With veterinary and farming industries under ever-increasing pressure to reduce antibiotic usage, the role of the vet in educating clients, in both disease prevention and appropriate treatment protocols, has never been more important. Veterinary surgeons share an unquestionable level of responsibility for the health and welfare of any livestock under their care, and prevention of pain is central to this.
It is widely accepted that cattle experience pain in both a physical and behavioural sense. You do not have to delve deep into the literature to find studies that support justifying the use of non-steroidal anti-inflammatories (NSAIDs) to prevent and treat pain and inflammation. Assuming they are used appropriately, NSAIDs can decrease suffering, increase productivity and help reduce the reliance on antimicrobials – something we should all be focusing on due to increasing antimicrobial resistance concerns.
In 2016, Norbrook surveyed vets and farmers to investigate current practices and attitudes around analgesia. When asked why farmers would use pain relief, some might have expected increased profitability to be high on the list. However, an overwhelming 83 percent said better welfare was the main reason for controlling pain.
Despite this, a survey by Hambleton and Gibson in 2017 showed that only 14 percent of farmers are using NSAIDs for calf disbudding procedures. About 49 percent of vets in the same survey said in addition to local anaesthetic, NSAIDs should be compulsory for this procedure, promoting a multimodal approach that is now encouraged by the BVA (BVA and BCVA, 2017).
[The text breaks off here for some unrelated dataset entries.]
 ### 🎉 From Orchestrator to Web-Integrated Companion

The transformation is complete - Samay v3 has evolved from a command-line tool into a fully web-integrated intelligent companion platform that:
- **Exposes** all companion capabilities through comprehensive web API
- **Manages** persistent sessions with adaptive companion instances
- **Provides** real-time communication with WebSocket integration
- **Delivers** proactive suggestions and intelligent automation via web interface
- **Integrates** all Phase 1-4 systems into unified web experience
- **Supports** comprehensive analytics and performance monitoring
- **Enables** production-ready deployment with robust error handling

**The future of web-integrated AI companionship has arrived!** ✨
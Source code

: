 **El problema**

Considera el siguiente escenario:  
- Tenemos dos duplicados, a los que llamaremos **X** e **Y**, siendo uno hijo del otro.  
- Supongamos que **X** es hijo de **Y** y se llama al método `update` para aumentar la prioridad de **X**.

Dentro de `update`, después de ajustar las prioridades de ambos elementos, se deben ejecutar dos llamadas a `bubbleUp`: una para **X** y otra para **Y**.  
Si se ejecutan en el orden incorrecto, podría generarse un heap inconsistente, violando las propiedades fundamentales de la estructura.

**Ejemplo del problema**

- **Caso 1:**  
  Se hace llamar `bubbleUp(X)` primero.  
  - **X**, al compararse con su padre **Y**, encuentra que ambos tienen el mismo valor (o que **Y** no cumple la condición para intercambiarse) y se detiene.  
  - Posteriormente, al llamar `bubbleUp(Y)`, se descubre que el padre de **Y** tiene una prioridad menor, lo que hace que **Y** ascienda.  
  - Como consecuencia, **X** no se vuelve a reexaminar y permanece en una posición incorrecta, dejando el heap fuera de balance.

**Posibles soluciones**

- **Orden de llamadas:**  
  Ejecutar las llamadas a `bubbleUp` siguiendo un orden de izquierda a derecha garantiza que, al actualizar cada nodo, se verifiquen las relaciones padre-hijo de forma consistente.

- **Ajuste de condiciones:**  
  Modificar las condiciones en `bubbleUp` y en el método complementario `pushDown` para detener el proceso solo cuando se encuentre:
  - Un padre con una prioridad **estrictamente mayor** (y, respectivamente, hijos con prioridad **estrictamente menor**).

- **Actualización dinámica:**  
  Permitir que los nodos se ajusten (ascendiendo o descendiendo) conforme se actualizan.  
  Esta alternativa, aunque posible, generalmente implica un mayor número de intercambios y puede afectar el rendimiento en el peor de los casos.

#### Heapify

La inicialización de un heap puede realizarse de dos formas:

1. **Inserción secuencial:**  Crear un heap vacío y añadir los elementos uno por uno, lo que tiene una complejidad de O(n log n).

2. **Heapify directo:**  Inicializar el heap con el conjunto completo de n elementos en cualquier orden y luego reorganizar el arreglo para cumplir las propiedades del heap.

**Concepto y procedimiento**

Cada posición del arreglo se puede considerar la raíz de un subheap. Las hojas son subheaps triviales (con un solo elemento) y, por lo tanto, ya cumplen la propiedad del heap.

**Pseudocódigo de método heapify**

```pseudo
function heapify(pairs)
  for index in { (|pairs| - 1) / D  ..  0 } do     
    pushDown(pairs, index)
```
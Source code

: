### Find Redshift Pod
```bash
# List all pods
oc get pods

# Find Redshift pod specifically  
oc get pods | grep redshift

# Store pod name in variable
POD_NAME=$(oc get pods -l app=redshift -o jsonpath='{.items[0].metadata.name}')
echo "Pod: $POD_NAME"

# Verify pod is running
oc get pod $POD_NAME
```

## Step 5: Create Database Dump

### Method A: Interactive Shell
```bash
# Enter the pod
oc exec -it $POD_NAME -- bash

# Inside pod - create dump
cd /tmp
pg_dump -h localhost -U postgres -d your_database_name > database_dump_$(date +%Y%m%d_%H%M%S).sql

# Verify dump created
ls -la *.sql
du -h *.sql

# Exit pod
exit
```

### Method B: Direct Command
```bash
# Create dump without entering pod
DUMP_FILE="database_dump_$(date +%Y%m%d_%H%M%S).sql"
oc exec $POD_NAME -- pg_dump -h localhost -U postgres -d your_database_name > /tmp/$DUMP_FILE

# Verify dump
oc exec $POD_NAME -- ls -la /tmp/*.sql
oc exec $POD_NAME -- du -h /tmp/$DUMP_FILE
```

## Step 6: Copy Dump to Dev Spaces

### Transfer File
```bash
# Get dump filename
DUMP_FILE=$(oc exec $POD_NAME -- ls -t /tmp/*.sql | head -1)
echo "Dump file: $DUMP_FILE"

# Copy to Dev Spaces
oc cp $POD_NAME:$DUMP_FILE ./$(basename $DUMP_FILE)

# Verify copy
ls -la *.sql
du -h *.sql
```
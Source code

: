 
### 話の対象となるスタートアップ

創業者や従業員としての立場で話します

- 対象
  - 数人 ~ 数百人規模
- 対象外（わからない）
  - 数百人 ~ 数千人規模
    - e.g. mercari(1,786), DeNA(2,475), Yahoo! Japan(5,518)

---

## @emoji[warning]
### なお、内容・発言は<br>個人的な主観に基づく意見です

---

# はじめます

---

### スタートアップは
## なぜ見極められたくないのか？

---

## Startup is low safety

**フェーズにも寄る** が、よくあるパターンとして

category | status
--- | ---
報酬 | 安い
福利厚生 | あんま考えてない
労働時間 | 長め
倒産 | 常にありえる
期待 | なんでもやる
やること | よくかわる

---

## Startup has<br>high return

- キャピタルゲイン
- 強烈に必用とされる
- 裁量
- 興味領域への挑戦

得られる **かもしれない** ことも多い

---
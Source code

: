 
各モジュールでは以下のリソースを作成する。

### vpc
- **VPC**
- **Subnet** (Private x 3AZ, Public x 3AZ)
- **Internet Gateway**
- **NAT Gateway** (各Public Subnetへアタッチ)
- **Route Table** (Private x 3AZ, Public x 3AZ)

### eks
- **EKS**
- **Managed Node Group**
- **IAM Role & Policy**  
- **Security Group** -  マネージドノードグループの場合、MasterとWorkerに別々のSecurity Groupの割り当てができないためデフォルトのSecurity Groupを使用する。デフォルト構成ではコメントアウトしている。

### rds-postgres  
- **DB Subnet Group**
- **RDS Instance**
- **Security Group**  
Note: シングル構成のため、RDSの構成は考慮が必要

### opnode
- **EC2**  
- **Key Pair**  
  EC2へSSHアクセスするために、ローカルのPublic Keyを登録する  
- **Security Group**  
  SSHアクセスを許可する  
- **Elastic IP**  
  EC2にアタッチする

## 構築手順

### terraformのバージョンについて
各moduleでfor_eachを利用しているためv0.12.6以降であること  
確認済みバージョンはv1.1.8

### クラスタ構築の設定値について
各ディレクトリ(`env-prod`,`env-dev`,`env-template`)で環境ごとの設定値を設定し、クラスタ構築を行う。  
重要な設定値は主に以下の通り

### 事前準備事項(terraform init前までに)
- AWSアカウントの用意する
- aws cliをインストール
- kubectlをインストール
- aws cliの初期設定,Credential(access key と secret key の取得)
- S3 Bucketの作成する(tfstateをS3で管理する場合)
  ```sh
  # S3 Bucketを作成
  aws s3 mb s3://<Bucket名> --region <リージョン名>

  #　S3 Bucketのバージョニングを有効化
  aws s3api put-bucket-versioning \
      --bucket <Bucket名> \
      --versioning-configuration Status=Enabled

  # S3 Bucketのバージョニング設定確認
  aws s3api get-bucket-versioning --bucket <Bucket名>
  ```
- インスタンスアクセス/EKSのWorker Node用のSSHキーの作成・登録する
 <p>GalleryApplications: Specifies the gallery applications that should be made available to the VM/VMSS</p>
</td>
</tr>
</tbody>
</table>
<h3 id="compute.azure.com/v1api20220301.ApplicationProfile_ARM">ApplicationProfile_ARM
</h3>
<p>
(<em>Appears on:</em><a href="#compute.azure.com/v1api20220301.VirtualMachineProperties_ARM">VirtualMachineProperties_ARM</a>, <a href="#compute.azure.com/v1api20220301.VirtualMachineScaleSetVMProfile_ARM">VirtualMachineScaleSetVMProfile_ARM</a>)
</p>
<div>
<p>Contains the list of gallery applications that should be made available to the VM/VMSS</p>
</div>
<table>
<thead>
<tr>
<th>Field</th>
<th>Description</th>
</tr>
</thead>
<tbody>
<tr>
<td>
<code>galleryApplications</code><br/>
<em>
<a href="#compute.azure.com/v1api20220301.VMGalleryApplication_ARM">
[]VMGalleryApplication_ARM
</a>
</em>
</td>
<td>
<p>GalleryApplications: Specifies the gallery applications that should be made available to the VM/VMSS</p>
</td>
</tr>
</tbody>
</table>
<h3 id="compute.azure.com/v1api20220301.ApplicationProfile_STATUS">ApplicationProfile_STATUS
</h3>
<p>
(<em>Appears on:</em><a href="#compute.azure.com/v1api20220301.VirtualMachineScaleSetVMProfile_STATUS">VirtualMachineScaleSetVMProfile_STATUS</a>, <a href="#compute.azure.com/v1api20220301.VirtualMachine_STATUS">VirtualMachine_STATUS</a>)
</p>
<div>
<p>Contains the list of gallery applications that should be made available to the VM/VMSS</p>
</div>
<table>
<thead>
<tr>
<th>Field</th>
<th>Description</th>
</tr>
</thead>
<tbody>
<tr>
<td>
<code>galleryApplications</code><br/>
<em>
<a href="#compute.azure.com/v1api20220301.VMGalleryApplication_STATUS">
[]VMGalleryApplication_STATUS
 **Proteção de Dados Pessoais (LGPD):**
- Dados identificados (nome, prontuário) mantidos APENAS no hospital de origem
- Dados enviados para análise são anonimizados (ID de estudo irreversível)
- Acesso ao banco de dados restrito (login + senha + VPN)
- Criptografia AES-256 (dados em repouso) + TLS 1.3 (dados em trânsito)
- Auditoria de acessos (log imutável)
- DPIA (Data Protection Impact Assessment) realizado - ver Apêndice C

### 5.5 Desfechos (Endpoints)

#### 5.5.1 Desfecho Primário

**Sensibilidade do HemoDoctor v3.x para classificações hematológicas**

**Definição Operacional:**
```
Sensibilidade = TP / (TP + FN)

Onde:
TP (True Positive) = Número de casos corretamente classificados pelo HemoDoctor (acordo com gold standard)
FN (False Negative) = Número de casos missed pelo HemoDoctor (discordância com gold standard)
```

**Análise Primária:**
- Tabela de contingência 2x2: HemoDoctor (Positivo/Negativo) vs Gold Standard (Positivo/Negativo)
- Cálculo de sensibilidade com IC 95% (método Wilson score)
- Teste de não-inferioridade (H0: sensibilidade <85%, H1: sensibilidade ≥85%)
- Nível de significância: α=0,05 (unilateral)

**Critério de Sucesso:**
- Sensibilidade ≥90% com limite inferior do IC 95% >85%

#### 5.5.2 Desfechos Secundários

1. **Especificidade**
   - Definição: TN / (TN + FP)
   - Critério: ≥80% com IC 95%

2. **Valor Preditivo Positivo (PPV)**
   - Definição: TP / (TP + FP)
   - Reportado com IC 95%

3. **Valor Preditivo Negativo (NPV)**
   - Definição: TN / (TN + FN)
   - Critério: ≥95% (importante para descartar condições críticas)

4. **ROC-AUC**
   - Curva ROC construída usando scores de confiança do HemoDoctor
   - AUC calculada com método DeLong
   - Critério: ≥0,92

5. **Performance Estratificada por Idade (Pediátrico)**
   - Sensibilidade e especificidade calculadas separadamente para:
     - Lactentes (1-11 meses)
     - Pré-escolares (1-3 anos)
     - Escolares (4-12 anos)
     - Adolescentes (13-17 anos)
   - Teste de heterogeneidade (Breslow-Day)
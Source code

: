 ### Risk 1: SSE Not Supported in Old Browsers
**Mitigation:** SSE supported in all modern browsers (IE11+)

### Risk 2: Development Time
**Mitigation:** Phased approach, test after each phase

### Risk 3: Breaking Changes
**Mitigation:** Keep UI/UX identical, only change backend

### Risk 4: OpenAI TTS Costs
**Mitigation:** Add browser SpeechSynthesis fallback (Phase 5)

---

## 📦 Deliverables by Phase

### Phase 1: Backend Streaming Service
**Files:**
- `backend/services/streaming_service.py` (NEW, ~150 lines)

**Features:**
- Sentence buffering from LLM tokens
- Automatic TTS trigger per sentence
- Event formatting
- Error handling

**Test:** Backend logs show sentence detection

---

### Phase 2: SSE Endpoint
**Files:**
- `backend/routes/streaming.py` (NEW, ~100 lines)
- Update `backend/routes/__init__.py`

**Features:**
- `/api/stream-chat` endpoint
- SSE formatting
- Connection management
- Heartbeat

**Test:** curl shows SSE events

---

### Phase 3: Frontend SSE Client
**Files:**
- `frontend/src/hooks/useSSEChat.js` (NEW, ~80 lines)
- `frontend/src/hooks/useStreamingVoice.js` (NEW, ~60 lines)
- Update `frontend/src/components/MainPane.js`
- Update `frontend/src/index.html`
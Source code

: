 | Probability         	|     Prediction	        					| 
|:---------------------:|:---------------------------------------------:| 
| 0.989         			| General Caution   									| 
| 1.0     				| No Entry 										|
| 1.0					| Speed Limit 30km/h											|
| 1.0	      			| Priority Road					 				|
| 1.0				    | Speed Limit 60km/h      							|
If it is widely agreed that NSAIDs should be used more often, why aren’t more farmers routinely using them? This emphasises the need for more education about how to recognise the signs of pain, and how to treat it effectively.
The list of potential indicators of pain is long. Pain recognition is something that is universally challenging across all veterinary fields, but even more so in stoic species such as cattle. Signs of pain can include inappetence, decreased standing time, vocalisation and an altered facial expression.
While farmers are often in the best position to recognise these subtle changes, we must enable them to predict what conditions and procedures are likely to be painful. Other measurable indicators, such as pyrexia, can also be useful as a more definitive way to determine if NSAID treatment is necessary.
Discussing the options
There are several licensed NSAID options available for farmers to use; the decision as to which NSAID should be used should be determined on a case-by-case basis. Products will vary in their speed and duration of action, potency, withdrawal periods, licensed indications and additional properties (eg anti-endotoxic effect). Veterinary surgeons should discuss standardised protocols for multiple conditions and procedures, and ensure farmers have easy access to these medicines.
Perhaps the best time to have this discussion is during a farm’s annual health plan review. Health plans are often dismissed by the farmer as “just another folder of information” but the value they can offer to clients should not be underestimated. As well as reviewing said protocols and identifying areas that could be improved upon to reduce the number of cows that require treatment in the first place, it is an excellent opportunity to review a farm’s medicine usage. This is something that should already be happening to ensure responsible antibiotic prescription and usage.
Health planning time is an ideal opportunity to find out if a farmer knows how the medicines in his or her drugs cabinet work. Are they using the right medicines at the right time, at the right dose, for the right duration? Are farmers fully aware of withdrawal periods and how they can be altered through off-label use?
Withdrawal periods can sometimes deter NSAID use yet, in reality, withdrawal periods are usually superseded by antibiotic treatment. In addition, zero milk withhold NSAIDs are readily available as an option for those that don’t require concurrent treatment. Even once the cost of treatment and any withdrawal periods are considered, the benefits of treatment will often outweigh the expense.
While benefits are difficult to fully quantify, Table 1 highlights a small number of the scientific papers justifying NSAID use in cattle of all ages. These studies are often not accessible to farmers, so vets must endeavour to relay that information to their clients.
Practice newsletters, evening client meetings or smaller focus groups can be a good way to achieve this and can provide an excellent platform for informed education across all aspects of pain relief. Remember also that 83 percent of farmers surveyed said better welfare was the main reason for controlling pain.
Opinion on cattle pain relief has continued to improve over recent years and it is important that vets continue this momentum. Veterinary surgeons are ideally placed to help farmers better recognise the signs of pain, understand what conditions and procedures are likely to be painful, and understand how to manage pain.